Richard Justice tells us to be patient with this group of Astros, and he's right. The Astros have won three of their last four games, and while that still translates into a 3-9 record, the patience could pay off.
...They helped Brad Mills pass his first big test as manager. Even if you didn't think this team was any good, even if you thought the Astros were cashing their own check for almost a decade of dumb decisions, you had to feel terrible for Mills. He had paid his dues and then some for this opportunity, and suddenly he was in an organization caught someplace between a depressing present and uncertain future.
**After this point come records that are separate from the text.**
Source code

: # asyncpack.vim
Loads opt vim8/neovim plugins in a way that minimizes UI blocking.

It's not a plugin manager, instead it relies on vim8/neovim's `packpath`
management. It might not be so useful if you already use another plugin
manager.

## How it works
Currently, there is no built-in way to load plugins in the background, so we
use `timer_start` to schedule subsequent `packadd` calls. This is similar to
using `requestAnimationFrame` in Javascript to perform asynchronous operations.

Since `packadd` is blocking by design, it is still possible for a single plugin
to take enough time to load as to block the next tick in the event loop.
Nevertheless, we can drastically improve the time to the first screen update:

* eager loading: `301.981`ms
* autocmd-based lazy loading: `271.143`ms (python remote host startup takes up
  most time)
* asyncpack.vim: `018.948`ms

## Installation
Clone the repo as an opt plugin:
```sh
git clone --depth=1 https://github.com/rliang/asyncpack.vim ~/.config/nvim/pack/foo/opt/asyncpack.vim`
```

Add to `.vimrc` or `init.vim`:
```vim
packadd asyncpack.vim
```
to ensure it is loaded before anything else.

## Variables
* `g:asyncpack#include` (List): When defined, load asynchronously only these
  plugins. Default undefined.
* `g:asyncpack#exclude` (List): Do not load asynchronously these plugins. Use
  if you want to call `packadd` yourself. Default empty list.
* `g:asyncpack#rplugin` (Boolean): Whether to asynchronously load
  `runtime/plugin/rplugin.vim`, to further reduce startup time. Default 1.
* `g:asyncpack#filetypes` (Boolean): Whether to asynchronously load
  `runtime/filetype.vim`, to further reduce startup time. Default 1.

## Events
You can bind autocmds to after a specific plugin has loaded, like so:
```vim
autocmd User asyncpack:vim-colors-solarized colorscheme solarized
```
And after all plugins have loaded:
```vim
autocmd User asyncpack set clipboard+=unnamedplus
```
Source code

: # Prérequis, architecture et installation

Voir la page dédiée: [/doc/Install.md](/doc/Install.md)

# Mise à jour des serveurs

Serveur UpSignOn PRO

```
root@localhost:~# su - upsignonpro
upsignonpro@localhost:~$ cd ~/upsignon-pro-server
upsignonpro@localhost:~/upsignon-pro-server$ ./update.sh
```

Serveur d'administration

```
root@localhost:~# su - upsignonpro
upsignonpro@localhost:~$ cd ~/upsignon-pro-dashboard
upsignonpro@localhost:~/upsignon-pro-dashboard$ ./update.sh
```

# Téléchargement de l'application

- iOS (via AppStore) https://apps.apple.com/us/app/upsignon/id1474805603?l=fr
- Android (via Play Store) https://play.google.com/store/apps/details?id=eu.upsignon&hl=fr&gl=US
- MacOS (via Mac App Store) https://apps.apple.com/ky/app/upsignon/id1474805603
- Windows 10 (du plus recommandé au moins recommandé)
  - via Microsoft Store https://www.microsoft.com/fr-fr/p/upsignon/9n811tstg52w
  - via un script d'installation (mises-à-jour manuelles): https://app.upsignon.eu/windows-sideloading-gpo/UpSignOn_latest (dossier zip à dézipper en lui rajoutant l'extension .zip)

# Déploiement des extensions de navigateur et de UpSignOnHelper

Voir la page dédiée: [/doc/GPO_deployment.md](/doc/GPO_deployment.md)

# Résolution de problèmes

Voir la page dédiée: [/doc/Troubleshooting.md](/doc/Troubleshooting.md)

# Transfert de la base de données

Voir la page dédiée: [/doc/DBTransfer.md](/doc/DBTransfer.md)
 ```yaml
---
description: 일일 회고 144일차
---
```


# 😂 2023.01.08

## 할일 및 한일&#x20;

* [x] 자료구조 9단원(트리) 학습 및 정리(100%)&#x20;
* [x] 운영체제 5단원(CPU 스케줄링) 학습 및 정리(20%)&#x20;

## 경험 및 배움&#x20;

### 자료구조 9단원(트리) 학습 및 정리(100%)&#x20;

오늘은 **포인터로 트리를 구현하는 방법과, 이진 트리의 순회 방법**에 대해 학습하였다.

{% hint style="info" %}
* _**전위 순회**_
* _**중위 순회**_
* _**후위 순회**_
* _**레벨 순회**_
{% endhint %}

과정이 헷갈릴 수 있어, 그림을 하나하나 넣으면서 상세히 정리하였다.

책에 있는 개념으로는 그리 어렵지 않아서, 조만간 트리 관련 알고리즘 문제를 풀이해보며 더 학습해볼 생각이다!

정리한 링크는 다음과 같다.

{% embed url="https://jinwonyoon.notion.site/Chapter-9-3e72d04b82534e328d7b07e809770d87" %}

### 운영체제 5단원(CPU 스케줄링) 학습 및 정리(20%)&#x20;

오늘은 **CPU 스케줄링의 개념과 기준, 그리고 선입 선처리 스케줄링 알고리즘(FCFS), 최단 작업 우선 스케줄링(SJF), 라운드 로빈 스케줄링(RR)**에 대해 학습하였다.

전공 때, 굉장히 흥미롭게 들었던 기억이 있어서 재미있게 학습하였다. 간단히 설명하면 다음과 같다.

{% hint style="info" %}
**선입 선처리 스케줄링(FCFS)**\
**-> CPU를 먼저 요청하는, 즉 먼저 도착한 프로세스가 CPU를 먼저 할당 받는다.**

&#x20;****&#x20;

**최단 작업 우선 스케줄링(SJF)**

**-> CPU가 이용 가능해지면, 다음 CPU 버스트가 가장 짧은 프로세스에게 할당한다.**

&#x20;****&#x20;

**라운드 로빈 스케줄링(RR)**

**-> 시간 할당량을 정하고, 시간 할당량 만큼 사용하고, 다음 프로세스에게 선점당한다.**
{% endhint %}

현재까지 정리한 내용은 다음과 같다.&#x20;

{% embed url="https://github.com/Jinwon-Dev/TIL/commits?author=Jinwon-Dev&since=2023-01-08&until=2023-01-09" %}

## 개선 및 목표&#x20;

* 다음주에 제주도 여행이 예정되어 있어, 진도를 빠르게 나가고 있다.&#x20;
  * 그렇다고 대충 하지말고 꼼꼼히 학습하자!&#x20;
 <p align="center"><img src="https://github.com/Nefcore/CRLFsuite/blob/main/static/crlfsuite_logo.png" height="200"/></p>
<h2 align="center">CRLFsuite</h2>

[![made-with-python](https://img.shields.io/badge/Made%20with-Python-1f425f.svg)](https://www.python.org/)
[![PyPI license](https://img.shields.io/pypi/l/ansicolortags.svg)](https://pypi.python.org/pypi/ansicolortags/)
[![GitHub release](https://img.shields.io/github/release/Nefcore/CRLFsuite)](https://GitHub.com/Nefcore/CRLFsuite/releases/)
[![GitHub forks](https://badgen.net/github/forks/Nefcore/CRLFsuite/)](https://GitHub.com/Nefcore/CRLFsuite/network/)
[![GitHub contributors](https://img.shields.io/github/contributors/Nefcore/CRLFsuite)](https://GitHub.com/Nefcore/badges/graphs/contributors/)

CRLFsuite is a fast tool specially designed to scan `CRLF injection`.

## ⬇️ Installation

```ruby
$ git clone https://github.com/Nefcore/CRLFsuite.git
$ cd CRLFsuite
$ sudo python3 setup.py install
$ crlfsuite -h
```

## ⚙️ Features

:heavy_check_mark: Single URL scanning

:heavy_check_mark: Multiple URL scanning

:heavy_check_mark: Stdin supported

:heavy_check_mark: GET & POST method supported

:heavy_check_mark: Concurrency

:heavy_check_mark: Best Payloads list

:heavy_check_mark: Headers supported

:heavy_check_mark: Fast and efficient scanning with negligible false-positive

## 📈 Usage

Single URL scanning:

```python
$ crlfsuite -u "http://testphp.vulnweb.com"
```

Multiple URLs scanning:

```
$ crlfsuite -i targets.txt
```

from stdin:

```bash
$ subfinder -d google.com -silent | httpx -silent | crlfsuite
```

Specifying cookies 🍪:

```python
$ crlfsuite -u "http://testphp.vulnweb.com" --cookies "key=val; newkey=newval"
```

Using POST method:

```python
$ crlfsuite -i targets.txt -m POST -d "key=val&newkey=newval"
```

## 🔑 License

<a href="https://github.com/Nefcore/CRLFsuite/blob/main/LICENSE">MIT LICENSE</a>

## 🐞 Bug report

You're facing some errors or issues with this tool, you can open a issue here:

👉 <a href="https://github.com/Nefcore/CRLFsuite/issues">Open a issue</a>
Tal, on Paulino, Wandy, and by extension, pitcher development:
“Pitchers develop at different speeds. Wandy wasn't a finished product when he got to the big leagues, but look where he is now. Patience isn't easy.”
(Where, exactly, is Wandy now? Is he considered a finished project?)
On what happens next:
If you're thinking big picture, the starting pitching has been just about as good as the Astros hoped. In the first seven games, Astros starters were 0-5 with a 6.50 ERA. In the last five, they're 2-1 with a 2.25 ERA. Now Lance Berkman could be back in the lineup Tuesday when the Astros begin a new homestand. Berkman is the guy who preached both optimism and patience this spring. Few could have imagined how much both would be tested the first two weeks.